Your instructions -> The records sit below. Return every line in them that holds the word "have".
------------------------------------------------------------
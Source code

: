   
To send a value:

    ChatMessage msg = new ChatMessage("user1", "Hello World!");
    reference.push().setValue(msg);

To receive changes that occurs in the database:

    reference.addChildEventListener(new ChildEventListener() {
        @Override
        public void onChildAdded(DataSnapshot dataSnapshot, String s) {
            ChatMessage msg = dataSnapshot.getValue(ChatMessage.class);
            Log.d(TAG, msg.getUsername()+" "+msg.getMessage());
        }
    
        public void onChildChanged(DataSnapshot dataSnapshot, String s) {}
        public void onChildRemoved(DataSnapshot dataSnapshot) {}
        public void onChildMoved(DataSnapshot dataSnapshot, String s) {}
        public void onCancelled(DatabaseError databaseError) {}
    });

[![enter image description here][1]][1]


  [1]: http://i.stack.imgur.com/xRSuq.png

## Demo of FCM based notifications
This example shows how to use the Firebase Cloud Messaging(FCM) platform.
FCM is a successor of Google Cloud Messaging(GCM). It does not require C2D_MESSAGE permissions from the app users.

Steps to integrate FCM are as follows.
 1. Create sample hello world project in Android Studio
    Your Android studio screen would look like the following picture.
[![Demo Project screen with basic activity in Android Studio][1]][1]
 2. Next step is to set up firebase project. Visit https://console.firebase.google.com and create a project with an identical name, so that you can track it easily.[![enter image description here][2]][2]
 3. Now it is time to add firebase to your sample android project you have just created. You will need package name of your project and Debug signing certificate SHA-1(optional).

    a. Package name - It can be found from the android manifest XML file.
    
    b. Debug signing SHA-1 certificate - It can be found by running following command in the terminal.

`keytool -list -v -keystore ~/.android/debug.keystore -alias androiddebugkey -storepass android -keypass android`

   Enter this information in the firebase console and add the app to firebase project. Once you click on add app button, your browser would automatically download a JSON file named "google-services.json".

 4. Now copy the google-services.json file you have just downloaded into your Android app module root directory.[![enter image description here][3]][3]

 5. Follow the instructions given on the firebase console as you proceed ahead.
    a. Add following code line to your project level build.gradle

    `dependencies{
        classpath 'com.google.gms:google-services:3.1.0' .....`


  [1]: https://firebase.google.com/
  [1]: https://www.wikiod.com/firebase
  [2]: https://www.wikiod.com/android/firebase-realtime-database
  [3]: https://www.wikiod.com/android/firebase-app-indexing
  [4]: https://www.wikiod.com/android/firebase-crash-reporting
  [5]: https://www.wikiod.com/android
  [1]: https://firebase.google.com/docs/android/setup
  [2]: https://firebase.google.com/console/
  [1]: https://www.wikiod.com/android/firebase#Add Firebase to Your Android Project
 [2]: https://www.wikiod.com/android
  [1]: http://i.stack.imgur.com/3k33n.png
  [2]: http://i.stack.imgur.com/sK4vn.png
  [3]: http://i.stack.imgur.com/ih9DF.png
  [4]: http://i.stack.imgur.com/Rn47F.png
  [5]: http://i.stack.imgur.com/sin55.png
------------------------------------------------------------
Answer ->
 3. Now it is time to add firebase to your sample android project you have just created. You will need package name of your project and Debug signing certificate SHA-1(optional).
 4. Now copy the google-services.json file you have just downloaded into your Android app module root directory.[![enter image description here][3]][3]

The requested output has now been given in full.